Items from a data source
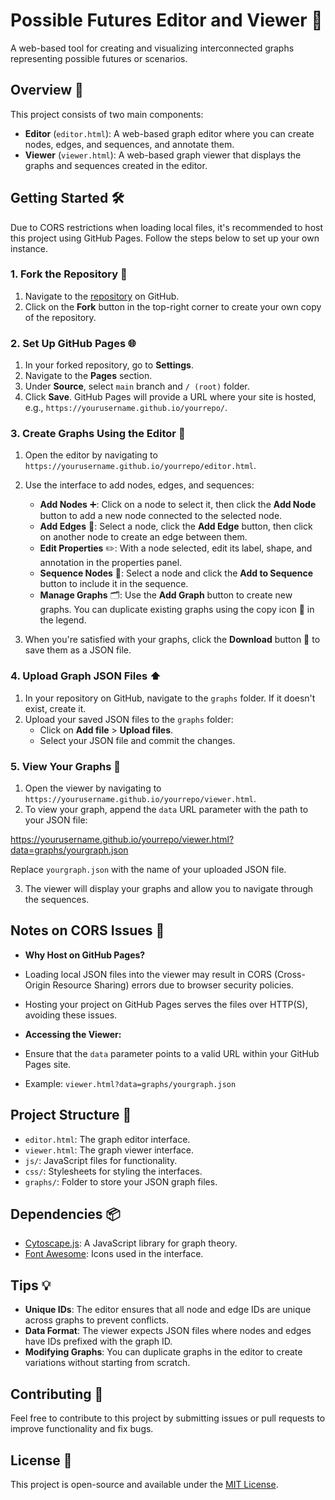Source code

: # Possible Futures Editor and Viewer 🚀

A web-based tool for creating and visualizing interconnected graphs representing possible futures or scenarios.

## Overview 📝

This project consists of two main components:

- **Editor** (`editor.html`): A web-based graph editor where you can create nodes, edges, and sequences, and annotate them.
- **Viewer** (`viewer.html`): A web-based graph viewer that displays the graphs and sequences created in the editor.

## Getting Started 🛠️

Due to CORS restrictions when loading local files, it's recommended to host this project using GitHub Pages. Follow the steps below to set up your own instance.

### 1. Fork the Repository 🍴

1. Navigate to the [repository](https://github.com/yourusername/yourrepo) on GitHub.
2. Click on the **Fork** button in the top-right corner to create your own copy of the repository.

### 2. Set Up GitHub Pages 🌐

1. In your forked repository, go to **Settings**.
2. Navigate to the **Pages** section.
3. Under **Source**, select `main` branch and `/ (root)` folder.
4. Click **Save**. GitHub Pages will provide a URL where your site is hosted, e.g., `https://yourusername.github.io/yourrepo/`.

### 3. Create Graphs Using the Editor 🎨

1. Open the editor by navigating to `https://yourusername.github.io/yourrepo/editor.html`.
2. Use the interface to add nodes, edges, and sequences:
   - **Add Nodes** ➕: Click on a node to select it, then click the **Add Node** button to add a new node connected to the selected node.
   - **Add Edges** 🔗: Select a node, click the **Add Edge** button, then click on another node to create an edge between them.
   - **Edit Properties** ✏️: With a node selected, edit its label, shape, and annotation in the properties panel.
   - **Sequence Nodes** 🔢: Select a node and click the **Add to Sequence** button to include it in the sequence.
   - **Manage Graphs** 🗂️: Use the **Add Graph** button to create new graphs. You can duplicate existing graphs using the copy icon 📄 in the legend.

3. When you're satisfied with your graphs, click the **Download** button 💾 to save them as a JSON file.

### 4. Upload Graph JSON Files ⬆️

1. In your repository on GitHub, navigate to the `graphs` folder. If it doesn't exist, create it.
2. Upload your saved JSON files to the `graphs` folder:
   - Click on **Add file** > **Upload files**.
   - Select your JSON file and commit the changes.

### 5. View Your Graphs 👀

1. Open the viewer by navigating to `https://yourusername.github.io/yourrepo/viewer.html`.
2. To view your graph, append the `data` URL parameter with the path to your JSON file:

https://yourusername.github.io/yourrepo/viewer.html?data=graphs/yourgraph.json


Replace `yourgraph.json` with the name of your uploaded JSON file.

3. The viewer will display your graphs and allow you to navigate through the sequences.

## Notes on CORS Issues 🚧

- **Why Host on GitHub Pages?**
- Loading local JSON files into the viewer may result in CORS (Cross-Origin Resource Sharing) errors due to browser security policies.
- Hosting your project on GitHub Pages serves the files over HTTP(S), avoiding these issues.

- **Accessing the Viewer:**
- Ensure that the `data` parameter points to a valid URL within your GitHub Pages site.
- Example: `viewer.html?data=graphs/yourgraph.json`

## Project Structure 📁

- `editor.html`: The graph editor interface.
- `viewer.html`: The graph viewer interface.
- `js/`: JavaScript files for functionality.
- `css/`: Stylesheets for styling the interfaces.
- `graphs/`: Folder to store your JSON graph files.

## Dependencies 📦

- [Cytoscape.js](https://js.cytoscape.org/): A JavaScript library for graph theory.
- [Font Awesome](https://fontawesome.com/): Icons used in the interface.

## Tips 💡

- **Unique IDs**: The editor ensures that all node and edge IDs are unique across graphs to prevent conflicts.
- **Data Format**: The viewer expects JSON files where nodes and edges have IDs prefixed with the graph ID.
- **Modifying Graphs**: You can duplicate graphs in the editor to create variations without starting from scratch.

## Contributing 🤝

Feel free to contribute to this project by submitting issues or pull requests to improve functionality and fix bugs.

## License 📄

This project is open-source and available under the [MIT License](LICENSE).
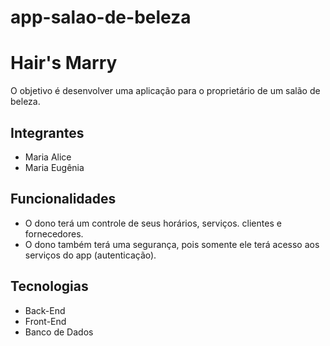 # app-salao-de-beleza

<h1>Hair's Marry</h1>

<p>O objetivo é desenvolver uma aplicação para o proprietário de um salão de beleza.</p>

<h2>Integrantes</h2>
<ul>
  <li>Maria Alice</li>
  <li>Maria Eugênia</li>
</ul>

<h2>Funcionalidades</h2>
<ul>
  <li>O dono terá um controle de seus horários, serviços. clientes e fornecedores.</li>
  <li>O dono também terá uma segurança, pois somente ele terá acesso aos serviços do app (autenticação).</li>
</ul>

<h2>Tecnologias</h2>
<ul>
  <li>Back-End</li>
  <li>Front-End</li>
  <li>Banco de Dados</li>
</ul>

---

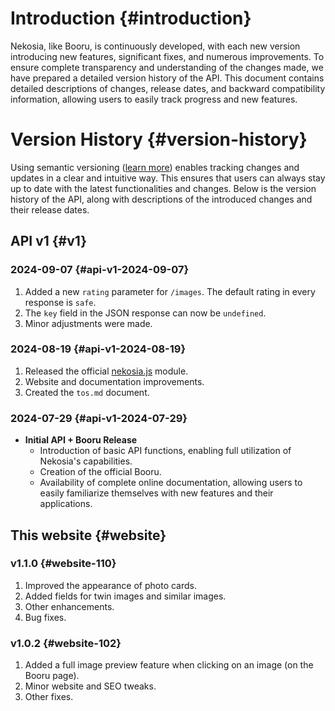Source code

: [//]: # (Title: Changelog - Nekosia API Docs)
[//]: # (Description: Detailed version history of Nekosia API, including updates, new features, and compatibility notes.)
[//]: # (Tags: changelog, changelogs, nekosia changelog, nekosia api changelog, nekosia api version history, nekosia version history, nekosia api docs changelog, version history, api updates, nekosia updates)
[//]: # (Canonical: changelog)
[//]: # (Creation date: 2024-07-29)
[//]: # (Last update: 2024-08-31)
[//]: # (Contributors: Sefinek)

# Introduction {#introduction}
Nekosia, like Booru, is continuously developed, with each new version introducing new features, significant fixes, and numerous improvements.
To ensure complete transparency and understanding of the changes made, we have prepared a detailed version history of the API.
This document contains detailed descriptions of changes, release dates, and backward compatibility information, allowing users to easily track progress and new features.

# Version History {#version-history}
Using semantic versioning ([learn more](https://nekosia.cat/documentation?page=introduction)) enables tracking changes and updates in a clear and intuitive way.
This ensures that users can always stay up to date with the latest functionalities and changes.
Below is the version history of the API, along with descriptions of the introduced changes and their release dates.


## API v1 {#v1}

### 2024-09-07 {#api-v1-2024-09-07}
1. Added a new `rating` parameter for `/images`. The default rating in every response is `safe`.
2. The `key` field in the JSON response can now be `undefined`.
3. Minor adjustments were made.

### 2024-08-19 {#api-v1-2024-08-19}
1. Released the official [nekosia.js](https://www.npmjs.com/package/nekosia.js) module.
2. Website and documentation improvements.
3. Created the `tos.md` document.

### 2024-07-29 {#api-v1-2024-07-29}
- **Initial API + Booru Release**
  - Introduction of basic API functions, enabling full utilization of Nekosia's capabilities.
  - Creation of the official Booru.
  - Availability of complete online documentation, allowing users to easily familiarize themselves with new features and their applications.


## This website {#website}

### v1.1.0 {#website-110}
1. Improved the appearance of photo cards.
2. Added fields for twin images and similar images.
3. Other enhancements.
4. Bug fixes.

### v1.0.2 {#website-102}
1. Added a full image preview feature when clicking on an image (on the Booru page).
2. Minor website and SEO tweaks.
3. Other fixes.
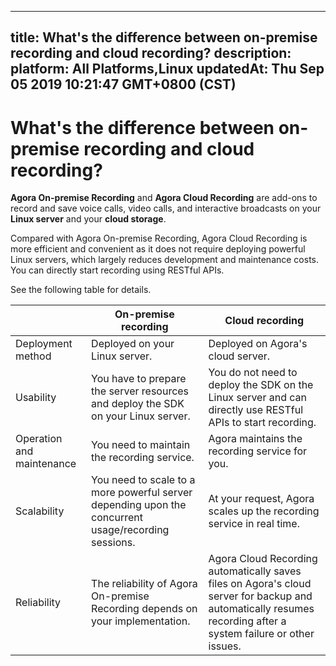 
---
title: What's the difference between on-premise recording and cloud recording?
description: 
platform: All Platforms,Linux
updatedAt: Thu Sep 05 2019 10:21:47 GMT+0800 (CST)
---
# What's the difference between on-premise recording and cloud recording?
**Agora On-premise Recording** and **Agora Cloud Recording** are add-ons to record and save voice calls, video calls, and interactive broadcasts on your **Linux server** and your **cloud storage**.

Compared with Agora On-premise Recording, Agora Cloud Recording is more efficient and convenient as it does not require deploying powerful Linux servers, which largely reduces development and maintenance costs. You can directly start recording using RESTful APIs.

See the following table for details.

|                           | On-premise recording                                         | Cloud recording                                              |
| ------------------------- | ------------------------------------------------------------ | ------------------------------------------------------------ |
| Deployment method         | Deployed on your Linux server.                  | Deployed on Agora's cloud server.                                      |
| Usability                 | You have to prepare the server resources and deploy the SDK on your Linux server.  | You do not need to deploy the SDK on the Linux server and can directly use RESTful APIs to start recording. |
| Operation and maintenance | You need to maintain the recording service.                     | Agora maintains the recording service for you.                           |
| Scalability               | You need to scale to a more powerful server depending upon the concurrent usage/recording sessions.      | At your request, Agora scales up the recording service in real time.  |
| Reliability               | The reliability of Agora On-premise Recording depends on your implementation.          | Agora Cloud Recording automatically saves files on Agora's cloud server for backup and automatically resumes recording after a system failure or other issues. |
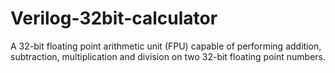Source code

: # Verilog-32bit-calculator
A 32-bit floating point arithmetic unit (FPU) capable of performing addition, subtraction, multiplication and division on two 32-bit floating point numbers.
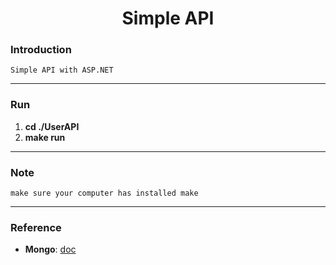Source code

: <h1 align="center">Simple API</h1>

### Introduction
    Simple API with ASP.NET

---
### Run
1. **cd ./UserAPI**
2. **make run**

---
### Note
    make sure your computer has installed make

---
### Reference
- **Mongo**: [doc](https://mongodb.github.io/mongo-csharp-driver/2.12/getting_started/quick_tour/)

--

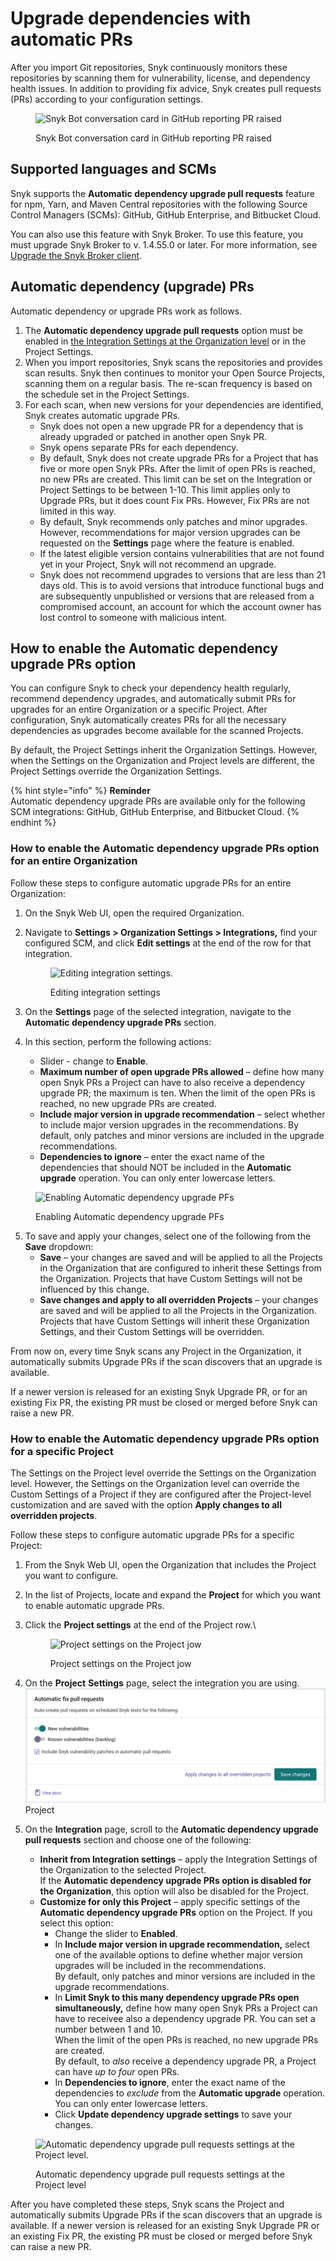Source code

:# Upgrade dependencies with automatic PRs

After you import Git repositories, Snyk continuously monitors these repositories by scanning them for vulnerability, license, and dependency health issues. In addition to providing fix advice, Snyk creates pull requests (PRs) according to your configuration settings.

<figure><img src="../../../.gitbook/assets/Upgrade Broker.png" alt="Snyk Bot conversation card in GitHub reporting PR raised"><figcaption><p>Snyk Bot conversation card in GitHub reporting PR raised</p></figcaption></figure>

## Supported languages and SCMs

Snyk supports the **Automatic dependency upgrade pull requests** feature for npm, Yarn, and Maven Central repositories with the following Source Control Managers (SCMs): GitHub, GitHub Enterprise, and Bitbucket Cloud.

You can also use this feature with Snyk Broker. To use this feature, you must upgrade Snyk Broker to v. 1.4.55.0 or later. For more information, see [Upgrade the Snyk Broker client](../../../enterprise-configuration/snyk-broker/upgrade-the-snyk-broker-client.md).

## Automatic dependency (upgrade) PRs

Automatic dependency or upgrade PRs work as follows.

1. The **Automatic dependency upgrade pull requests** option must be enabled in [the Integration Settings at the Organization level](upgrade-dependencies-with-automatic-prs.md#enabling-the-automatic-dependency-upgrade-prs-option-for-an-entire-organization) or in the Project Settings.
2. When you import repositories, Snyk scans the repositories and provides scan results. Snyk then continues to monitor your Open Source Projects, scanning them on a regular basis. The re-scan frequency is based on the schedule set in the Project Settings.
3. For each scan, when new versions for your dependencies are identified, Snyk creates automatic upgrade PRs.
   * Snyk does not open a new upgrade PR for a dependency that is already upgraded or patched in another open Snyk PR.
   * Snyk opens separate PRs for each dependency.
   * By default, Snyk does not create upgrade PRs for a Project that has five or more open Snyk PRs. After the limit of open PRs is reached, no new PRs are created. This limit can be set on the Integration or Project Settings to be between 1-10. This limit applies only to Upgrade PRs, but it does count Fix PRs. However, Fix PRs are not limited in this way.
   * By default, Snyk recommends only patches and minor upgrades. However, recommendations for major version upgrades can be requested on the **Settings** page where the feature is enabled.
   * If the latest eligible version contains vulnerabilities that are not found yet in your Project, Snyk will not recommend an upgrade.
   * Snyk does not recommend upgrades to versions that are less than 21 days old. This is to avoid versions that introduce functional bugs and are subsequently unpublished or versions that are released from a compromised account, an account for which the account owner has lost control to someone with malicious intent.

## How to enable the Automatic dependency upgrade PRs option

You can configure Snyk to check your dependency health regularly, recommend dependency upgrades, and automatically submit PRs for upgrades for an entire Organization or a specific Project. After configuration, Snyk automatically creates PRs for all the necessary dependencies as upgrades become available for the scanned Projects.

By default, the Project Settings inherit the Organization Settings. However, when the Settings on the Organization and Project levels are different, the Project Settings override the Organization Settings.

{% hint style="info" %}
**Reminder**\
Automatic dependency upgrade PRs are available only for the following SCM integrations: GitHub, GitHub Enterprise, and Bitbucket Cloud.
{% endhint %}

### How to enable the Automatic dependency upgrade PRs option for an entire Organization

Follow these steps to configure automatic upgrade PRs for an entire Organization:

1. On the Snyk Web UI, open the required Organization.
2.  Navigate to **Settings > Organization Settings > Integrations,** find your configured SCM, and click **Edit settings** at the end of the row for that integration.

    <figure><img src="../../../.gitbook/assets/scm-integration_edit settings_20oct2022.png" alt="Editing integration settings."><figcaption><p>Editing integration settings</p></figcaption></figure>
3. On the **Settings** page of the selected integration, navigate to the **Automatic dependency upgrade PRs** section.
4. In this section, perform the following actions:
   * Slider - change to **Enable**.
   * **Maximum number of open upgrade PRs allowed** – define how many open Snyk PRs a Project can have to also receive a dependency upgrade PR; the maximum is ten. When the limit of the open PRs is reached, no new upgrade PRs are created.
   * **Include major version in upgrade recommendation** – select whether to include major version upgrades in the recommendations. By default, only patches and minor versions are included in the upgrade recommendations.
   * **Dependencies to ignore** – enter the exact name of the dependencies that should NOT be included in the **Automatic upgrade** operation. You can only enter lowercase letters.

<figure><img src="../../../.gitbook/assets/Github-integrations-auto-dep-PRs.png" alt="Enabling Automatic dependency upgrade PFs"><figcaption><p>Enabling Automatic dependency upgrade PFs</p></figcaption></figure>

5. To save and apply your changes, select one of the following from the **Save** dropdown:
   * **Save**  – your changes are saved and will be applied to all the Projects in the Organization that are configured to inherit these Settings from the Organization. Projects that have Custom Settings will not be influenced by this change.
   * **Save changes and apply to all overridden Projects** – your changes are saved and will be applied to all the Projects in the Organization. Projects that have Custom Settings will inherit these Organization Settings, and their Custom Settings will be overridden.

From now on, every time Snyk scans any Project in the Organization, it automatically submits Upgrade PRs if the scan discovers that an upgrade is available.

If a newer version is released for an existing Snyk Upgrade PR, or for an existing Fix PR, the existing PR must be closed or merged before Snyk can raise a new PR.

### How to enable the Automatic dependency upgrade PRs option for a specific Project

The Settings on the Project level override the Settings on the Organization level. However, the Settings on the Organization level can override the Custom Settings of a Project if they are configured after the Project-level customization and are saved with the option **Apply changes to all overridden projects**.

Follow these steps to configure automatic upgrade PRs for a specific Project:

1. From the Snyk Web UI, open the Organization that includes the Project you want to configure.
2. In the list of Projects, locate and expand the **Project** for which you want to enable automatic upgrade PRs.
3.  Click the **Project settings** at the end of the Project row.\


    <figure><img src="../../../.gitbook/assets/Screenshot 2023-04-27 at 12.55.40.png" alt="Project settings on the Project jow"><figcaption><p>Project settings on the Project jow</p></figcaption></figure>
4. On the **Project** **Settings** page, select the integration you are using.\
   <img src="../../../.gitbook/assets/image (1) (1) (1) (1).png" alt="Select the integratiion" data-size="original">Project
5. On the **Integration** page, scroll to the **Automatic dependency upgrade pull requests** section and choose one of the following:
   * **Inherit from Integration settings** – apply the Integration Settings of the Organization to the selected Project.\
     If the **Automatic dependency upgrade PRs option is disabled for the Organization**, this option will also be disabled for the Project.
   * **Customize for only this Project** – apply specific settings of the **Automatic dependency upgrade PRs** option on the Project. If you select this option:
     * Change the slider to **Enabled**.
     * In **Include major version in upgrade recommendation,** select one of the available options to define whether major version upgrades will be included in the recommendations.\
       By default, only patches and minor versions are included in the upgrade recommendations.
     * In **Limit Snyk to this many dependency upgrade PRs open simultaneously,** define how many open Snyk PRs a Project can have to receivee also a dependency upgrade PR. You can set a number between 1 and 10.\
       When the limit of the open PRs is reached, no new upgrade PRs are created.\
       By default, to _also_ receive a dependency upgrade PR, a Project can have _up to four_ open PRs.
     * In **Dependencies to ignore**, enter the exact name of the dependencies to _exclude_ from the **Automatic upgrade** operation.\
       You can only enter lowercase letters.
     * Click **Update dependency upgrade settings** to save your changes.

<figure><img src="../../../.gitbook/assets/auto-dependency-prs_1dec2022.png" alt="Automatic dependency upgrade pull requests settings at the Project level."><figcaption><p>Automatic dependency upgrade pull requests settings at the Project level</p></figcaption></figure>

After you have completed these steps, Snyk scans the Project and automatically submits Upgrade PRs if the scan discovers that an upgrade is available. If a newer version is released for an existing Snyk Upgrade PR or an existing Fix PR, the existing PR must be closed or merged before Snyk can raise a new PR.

▶ _Work instructions_: Wherever the line holding "option for an entire Organization" falls in the entries above, copy exactly from it through the line holding "1. On the Snyk", inclusive, and add nothing.

▶ _Answer to this problem_:
### How to enable the Automatic dependency upgrade PRs option for an entire Organization

Follow these steps to configure automatic upgrade PRs for an entire Organization:

1. On the Snyk Web UI, open the required Organization.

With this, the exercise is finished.